Dataset records:
□ □ □ □
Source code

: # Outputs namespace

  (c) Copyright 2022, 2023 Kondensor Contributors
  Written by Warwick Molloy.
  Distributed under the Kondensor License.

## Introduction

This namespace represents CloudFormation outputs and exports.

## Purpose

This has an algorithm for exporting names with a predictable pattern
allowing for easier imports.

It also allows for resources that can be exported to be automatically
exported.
□ □ □ □
Repeat word for word from the line holding "This namespace represents" down to the last line above, including both.

▸ Solution to the exercise
This namespace represents CloudFormation outputs and exports.

## Purpose

This has an algorithm for exporting names with a predictable pattern
allowing for easier imports.

It also allows for resources that can be exported to be automatically
exported.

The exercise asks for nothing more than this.